Cluster Analysis of Gene Expression Data

23 September 2005 09:34

A couple of years ago I was involved in some data mining work for the government. One of our tasks was to investigate the many COTS (commercial off-the-shelf) tools and software used for data mining. The second of our tasks was to investigate the many clustering algorithms and perhaps develop more suitable ones. Now, I really knew nothing about data mining, nor about clustering algorithms. As luck would have it, when I looked at the various algorithms out there, especially the popular K-means algorithm, I was able to see that in some ways it was similar to the kind of gravitational N-body problems I did when doing galactic simulations (see, for example, this paper). The complexity of the algorithm--O(N²)--where N is the number of data points, is the same as all N-body physical simulations with a two-body force.
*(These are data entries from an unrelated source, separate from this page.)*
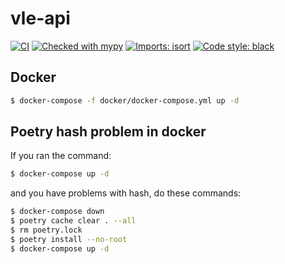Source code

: # vle-api

[![CI](https://github.com/sunnamed434/UIElementsUnturned/workflows/CI/badge.svg)](https://github.com/CHAMPMOON/vle-api/actions)
[![Checked with mypy](http://www.mypy-lang.org/static/mypy_badge.svg)](https://mypy.readthedocs.io/en/stable/)
[![Imports: isort](https://img.shields.io/badge/%20imports-isort-%231674b1?style=flat&labelColor=ef8336)](https://pycqa.github.io/isort/)
[![Code style: black](https://img.shields.io/badge/code%20style-black-000000.svg)](https://black.readthedocs.io/en/stable/)

## Docker

```sh
$ docker-compose -f docker/docker-compose.yml up -d
```

## Poetry hash problem in docker
If you ran the command:
```sh
$ docker-compose up -d
```
and you have problems with hash, do these commands:
```sh
$ docker-compose down
$ poetry cache clear . --all
$ rm poetry.lock
$ poetry install --no-root
$ docker-compose up -d
```
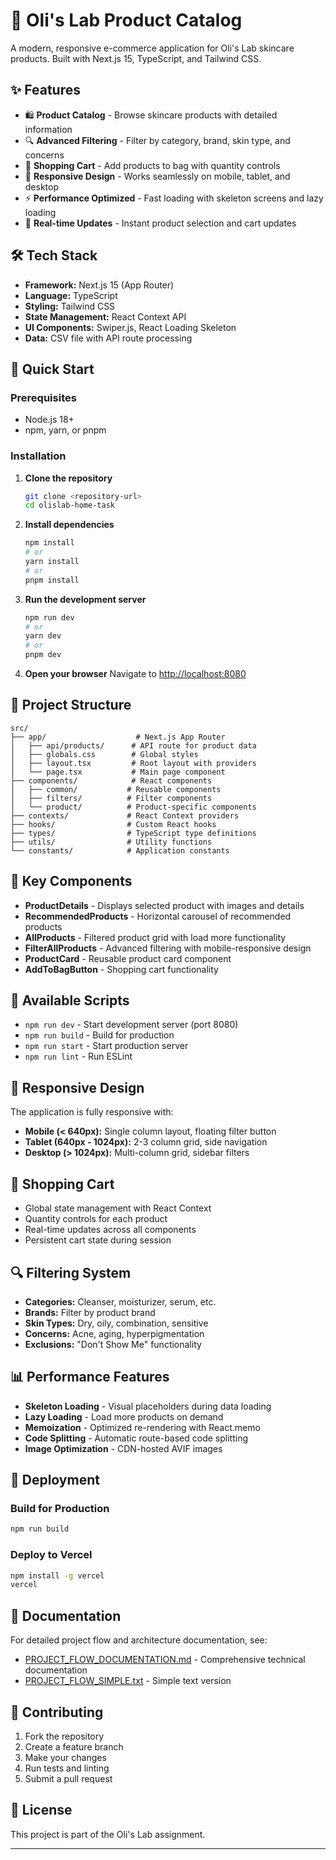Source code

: # 🚀 Oli's Lab Product Catalog

A modern, responsive e-commerce application for Oli's Lab skincare products. Built with Next.js 15, TypeScript, and Tailwind CSS.

## ✨ Features

- 🛍️ **Product Catalog** - Browse skincare products with detailed information
- 🔍 **Advanced Filtering** - Filter by category, brand, skin type, and concerns
- 🛒 **Shopping Cart** - Add products to bag with quantity controls
- 📱 **Responsive Design** - Works seamlessly on mobile, tablet, and desktop
- ⚡ **Performance Optimized** - Fast loading with skeleton screens and lazy loading
- 🎯 **Real-time Updates** - Instant product selection and cart updates

## 🛠️ Tech Stack

- **Framework:** Next.js 15 (App Router)
- **Language:** TypeScript
- **Styling:** Tailwind CSS
- **State Management:** React Context API
- **UI Components:** Swiper.js, React Loading Skeleton
- **Data:** CSV file with API route processing

## 🚀 Quick Start

### Prerequisites

- Node.js 18+
- npm, yarn, or pnpm

### Installation

1. **Clone the repository**
   ```bash
   git clone <repository-url>
   cd olislab-home-task
   ```

2. **Install dependencies**
   ```bash
   npm install
   # or
   yarn install
   # or
   pnpm install
   ```

3. **Run the development server**
   ```bash
   npm run dev
   # or
   yarn dev
   # or
   pnpm dev
   ```

4. **Open your browser**
   Navigate to [http://localhost:8080](http://localhost:8080)

## 📁 Project Structure

```
src/
├── app/                    # Next.js App Router
│   ├── api/products/      # API route for product data
│   ├── globals.css        # Global styles
│   ├── layout.tsx         # Root layout with providers
│   └── page.tsx           # Main page component
├── components/            # React components
│   ├── common/           # Reusable components
│   ├── filters/          # Filter components
│   └── product/          # Product-specific components
├── contexts/             # React Context providers
├── hooks/                # Custom React hooks
├── types/                # TypeScript type definitions
├── utils/                # Utility functions
└── constants/            # Application constants
```

## 🎯 Key Components

- **ProductDetails** - Displays selected product with images and details
- **RecommendedProducts** - Horizontal carousel of recommended products
- **AllProducts** - Filtered product grid with load more functionality
- **FilterAllProducts** - Advanced filtering with mobile-responsive design
- **ProductCard** - Reusable product card component
- **AddToBagButton** - Shopping cart functionality

## 🔧 Available Scripts

- `npm run dev` - Start development server (port 8080)
- `npm run build` - Build for production
- `npm run start` - Start production server
- `npm run lint` - Run ESLint

## 📱 Responsive Design

The application is fully responsive with:
- **Mobile (< 640px):** Single column layout, floating filter button
- **Tablet (640px - 1024px):** 2-3 column grid, side navigation
- **Desktop (> 1024px):** Multi-column grid, sidebar filters

## 🛒 Shopping Cart

- Global state management with React Context
- Quantity controls for each product
- Real-time updates across all components
- Persistent cart state during session

## 🔍 Filtering System

- **Categories:** Cleanser, moisturizer, serum, etc.
- **Brands:** Filter by product brand
- **Skin Types:** Dry, oily, combination, sensitive
- **Concerns:** Acne, aging, hyperpigmentation
- **Exclusions:** "Don't Show Me" functionality

## 📊 Performance Features

- **Skeleton Loading** - Visual placeholders during data loading
- **Lazy Loading** - Load more products on demand
- **Memoization** - Optimized re-rendering with React.memo
- **Code Splitting** - Automatic route-based code splitting
- **Image Optimization** - CDN-hosted AVIF images

## 🚀 Deployment

### Build for Production
```bash
npm run build
```

### Deploy to Vercel
```bash
npm install -g vercel
vercel
```

## 📝 Documentation

For detailed project flow and architecture documentation, see:
- [PROJECT_FLOW_DOCUMENTATION.md](./PROJECT_FLOW_DOCUMENTATION.md) - Comprehensive technical documentation
- [PROJECT_FLOW_SIMPLE.txt](./PROJECT_FLOW_SIMPLE.txt) - Simple text version

## 🤝 Contributing

1. Fork the repository
2. Create a feature branch
3. Make your changes
4. Run tests and linting
5. Submit a pull request

## 📄 License

This project is part of the Oli's Lab assignment.

---
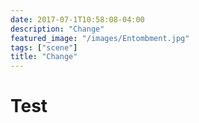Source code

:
 ```yaml
---
date: 2017-07-1T10:58:08-04:00
description: "Change"
featured_image: "/images/Entombment.jpg"
tags: ["scene"]
title: "Change"
---
```


# Test


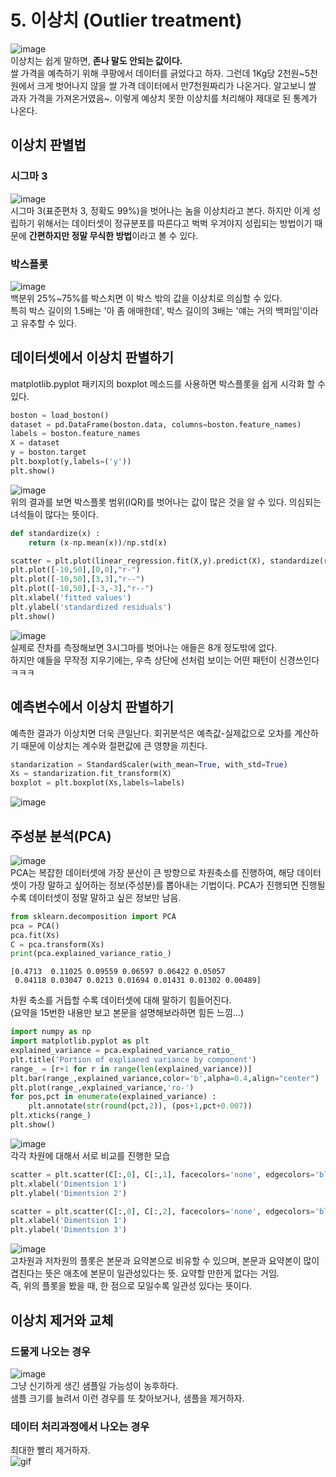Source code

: # 5. 이상치 (Outlier treatment)
![image](20.png)   
이상치는 쉽게 말하면, **존나 말도 안되는 값이다.**  
쌀 가격을 예측하기 위해 쿠팡에서 데이터를 긁었다고 하자. 그런데 1Kg당 2천원~5천원에서 크게 벗어나지 않을 쌀 가격 데이터에서 만7천원짜리가 나온거다. 알고보니 쌀 과자 가격을 가져온거였음~. 이렇게 예상치 못한 이상치를 처리해야 제대로 된 통계가 나온다.  

## 이상치 판별법
### 시그마 3
![image](21.png)  
시그마 3(표준편차 3, 정확도 99%)을 벗어나는 놈을 이상치라고 본다. 하지만 이게 성립하기 위해서는 데이터셋이 정규분포를 따른다고 벅벅 우겨야지 성립되는 방법이기 때문에 **간편하지만 정말 무식한 방법**이라고 볼 수 있다.
### 박스플롯
![image](22.png)  
백분위 25%~75%를 박스치면 이 박스 밖의 값을 이상치로 의심할 수 있다.   
특히 박스 길이의 1.5배는 '아 좀 애매한데', 박스 길이의 3배는 '얘는 거의 백퍼임'이라고 유추할 수 있다.

## 데이터셋에서 이상치 판별하기
matplotlib.pyplot 패키지의 boxplot 메소드를 사용하면 박스플롯을 쉽게 시각화 할 수 있다.
```python
boston = load_boston()
dataset = pd.DataFrame(boston.data, columns=boston.feature_names)
labels = boston.feature_names
X = dataset
y = boston.target
plt.boxplot(y,labels=('y'))
plt.show()
```
![image](23.png)  
위의 결과를 보면 박스플롯 범위(IQR)를 벗어나는 값이 많은 것을 알 수 있다. 의심되는 녀석들이 많다는 뜻이다.
```python
def standardize(x) : 
    return (x-np.mean(x))/np.std(x)

scatter = plt.plot(linear_regression.fit(X,y).predict(X), standardize(residuals), 'o')
plt.plot([-10,50],[0,0],"r-")
plt.plot([-10,50],[3,3],"r--")
plt.plot([-10,50],[-3,-3],"r--")
plt.xlabel('fitted values')
plt.ylabel('standardized residuals')
plt.show()
```
![image](24.png)  
실제로 잔차를 측정해보면 3시그마를 벗어나는 애들은 8개 정도밖에 없다.  
하지만 얘들을 무작정 지우기에는, 우측 상단에 선처럼 보이는 어떤 패턴이 신경쓰인다ㅋㅋㅋ  

## 예측변수에서 이상치 판별하기
예측한 결과가 이상치면 더욱 큰일난다. 회귀분석은 예측값-실제값으로 오차를 계산하기 때문에 이상치는 계수와 절편값에 큰 영향을 끼친다.  
```python
standarization = StandardScaler(with_mean=True, with_std=True)
Xs = standarization.fit_transform(X)
boxplot = plt.boxplot(Xs,labels=labels)
```
![image](25.png)   
## 주성분 분석(PCA)
![image](28.png)  
PCA는 복잡한 데이터셋에 가장 분산이 큰 방향으로 차원축소를 진행하여, 해당 데이터셋이 가장 말하고 싶어하는 정보(주성분)를 뽑아내는 기법이다. PCA가 진행되면 진행될 수록 데이터셋이 정말 말하고 싶은 정보만 남음.   
```python
from sklearn.decomposition import PCA
pca = PCA()
pca.fit(Xs)
C = pca.transform(Xs)
print(pca.explained_variance_ratio_)
```
```
[0.4713  0.11025 0.09559 0.06597 0.06422 0.05057
 0.04118 0.03047 0.0213 0.01694 0.01431 0.01302 0.00489]
```
차원 축소를 거듭할 수록 데이터셋에 대해 말하기 힘들어진다.  
(요약을 15번한 내용만 보고 본문을 설명해보라하면 힘든 느낌...)
```python
import numpy as np
import matplotlib.pyplot as plt
explained_variance = pca.explained_variance_ratio_
plt.title('Portion of explianed variance by component')
range_ = [r+1 for r in range(len(explained_variance))]
plt.bar(range_,explained_variance,color='b',alpha=0.4,align="center")
plt.plot(range_,explained_variance,'ro-')
for pos,pct in enumerate(explained_variance) : 
    plt.annotate(str(round(pct,2)), (pos+1,pct+0.007))
plt.xticks(range_)
plt.show()
```
![image](26.png)  
각각 차원에 대해서 서로 비교를 진행한 모습  
```python
scatter = plt.scatter(C[:,0], C[:,1], facecolors='none', edgecolors='black')
plt.xlabel('Dimentsion 1')
plt.ylabel('Dimentsion 2')
```
```python
scatter = plt.scatter(C[:,0], C[:,2], facecolors='none', edgecolors='black')
plt.xlabel('Dimentsion 1')
plt.ylabel('Dimentsion 3')
```
![image](27.png)  
 고차원과 저차원의 플롯은 본문과 요약본으로 비유할 수 있으며, 본문과 요약본이 많이 겹친다는 뜻은 애초에 본문이 일관성있다는 뜻. 요약할 만한게 없다는 거임.  
 즉, 위의 플롯을 봤을 때, 한 점으로 모일수록 일관성 있다는 뜻이다.

 ## 이상치 제거와 교체
 ### 드물게 나오는 경우
 ![image](29.png)  
 그냥 신기하게 생긴 샘플일 가능성이 농후하다.  
 샘플 크기를 늘려서 이런 경우를 또 찾아보거나, 샘플을 제거하자.
 ### 데이터 처리과정에서 나오는 경우
 최대한 빨리 제거하자.  
 ![gif](30.gif)
 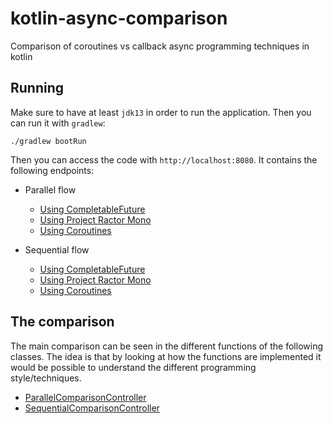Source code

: # kotlin-async-comparison
Comparison of coroutines vs callback async programming techniques in kotlin

## Running

Make sure to have at least `jdk13` in order to run the application. Then you can run it with `gradlew`:

```
./gradlew bootRun
```

Then you can access the code with `http://localhost:8080`. It contains the following endpoints:

- Parallel flow
  - [Using CompletableFuture](http://localhost:8080/parallel/completable-future)
  - [Using Project Ractor Mono](http://localhost:8080/parallel/reactor)
  - [Using Coroutines](http://localhost:8080/parallel/coroutines)
 
- Sequential flow
  - [Using CompletableFuture](http://localhost:8080/sequential/completable-future)
  - [Using Project Ractor Mono](http://localhost:8080/sequential/reactor)
  - [Using Coroutines](http://localhost:8080/sequential/coroutines)
  
## The comparison

The main comparison can be seen in the different functions of the following classes. 
The idea is that by looking at how the functions are implemented it would be possible to understand the different
programming style/techniques.

- [ParallelComparisonController](src/main/kotlin/org/kotlinlang/example/ParallelComparisonController.kt)
- [SequentialComparisonController](src/main/kotlin/org/kotlinlang/example/SequentialComparisonController.kt)
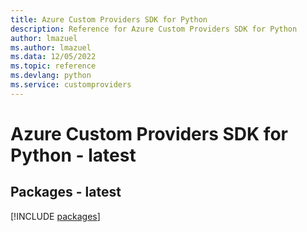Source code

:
 ```yaml
---
title: Azure Custom Providers SDK for Python
description: Reference for Azure Custom Providers SDK for Python
author: lmazuel
ms.author: lmazuel
ms.data: 12/05/2022
ms.topic: reference
ms.devlang: python
ms.service: customproviders
---
```

# Azure Custom Providers SDK for Python - latest
## Packages - latest
[!INCLUDE [packages](custom-providers-index.md)]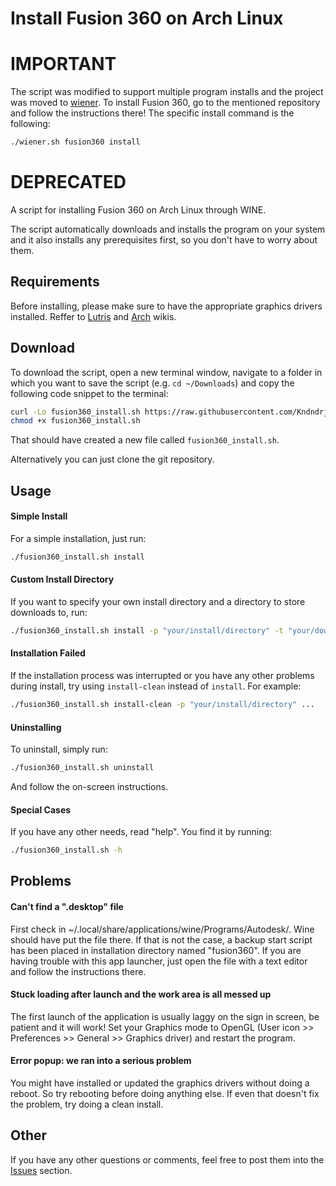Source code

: # Install Fusion 360 on Arch Linux

# IMPORTANT

The script was modified to support multiple program installs and the project was moved to [wiener](https://github.com/kndndrj/wiener).
To install Fusion 360, go to the mentioned repository and follow the instructions there!
The specific install command is the following:
```sh
./wiener.sh fusion360 install
```

# DEPRECATED

A script for installing Fusion 360 on Arch Linux through WINE.

The script automatically downloads and installs the program on your system and
it also installs any prerequisites first, so you don't have to worry about
them.

## Requirements
Before installing, please make sure to have the appropriate graphics drivers
installed. Reffer to
[Lutris](https://github.com/lutris/docs/blob/master/InstallingDrivers.md#arch--manjaro--other-arch-derivatives)
and [Arch](https://wiki.archlinux.org/title/Xorg#Driver_installation) wikis.

## Download
To download the script, open a new terminal window, navigate to a folder in
which you want to save the script (e.g. `cd ~/Downloads`) and copy the
following code snippet to the terminal:
```sh
curl -Lo fusion360_install.sh https://raw.githubusercontent.com/Kndndrj/Fusion-360-Arch-Linux-Script/main/fusion360_install.sh; \
chmod +x fusion360_install.sh
```
That should have created a new file called `fusion360_install.sh`.

Alternatively you can just clone the git repository.

## Usage
#### Simple Install
For a simple installation, just run:
```sh
./fusion360_install.sh install
```
#### Custom Install Directory
If you want to specify your own install directory and a directory to store
downloads to, run:
```sh
./fusion360_install.sh install -p "your/install/directory" -t "your/downloads/directory"
```
#### Installation Failed
If the installation process was interrupted or you have any other problems
during install, try using `install-clean` instead of `install`. For example:
```sh
./fusion360_install.sh install-clean -p "your/install/directory" ...
```
#### Uninstalling
To uninstall, simply run:
```sh
./fusion360_install.sh uninstall
```
And follow the on-screen instructions.
#### Special Cases
If you have any other needs, read "help". You find it by running:
```sh
./fusion360_install.sh -h
```

## Problems
#### Can't find a ".desktop" file
First check in ~/.local/share/applications/wine/Programs/Autodesk/. Wine should
have put the file there. If that is not the case, a backup start script has
been placed in installation directory named "fusion360". If you are having
trouble with this app launcher, just open the file with a text editor and
follow the instructions there.
#### Stuck loading after launch and the work area is all messed up
The first launch of the application is usually laggy on the sign in screen, be
patient and it will work!
Set your Graphics mode to OpenGL (User icon >> Preferences >> General >>
Graphics driver) and restart the program.
#### Error popup: we ran into a serious problem
You might have installed or updated the graphics drivers without doing a
reboot. So try rebooting before doing anything else. If even that doesn't fix
the problem, try doing a clean install.

## Other
If you have any other questions or comments, feel free to post them into the
[Issues](https://github.com/Kndndrj/Fusion-360-Arch-Linux-Script/issues)
section.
In many cases, it is possible to reduce an N-body simulation to a grid. This method involves assigning each of the bodies (e.g., particles, data points, etc.) to a grid point in an n-dimensional space (where n is the dimensionality of the point). In this way the information of all N data points is now encapsulated in the m grid points. The cost of this is O(N), and the cost of determining the clusters in the grid with m grid points is m log m. This scheme actually works, as shown in this paper given in the 2003 SIGKDD conference on data mining.

Things to do:

Learn more about gene expression data and the applications of the new clustering algorithm I've discussed to this problem.

Bibliography

E. Domany, Cluster Analysis of Gene Expression Data, arxiv.org/abs/physics/0206056 (2002).
W. Peter, J. Chiochetti, and C. Giardina, New unsupervised clustering algorithm for large datasets, KDD-2003, the Ninth ACM SIGKDD International Conference on Knowledge Discovery and Data Mining, ISBN: 1-58113-737-0, p. 643 (2003).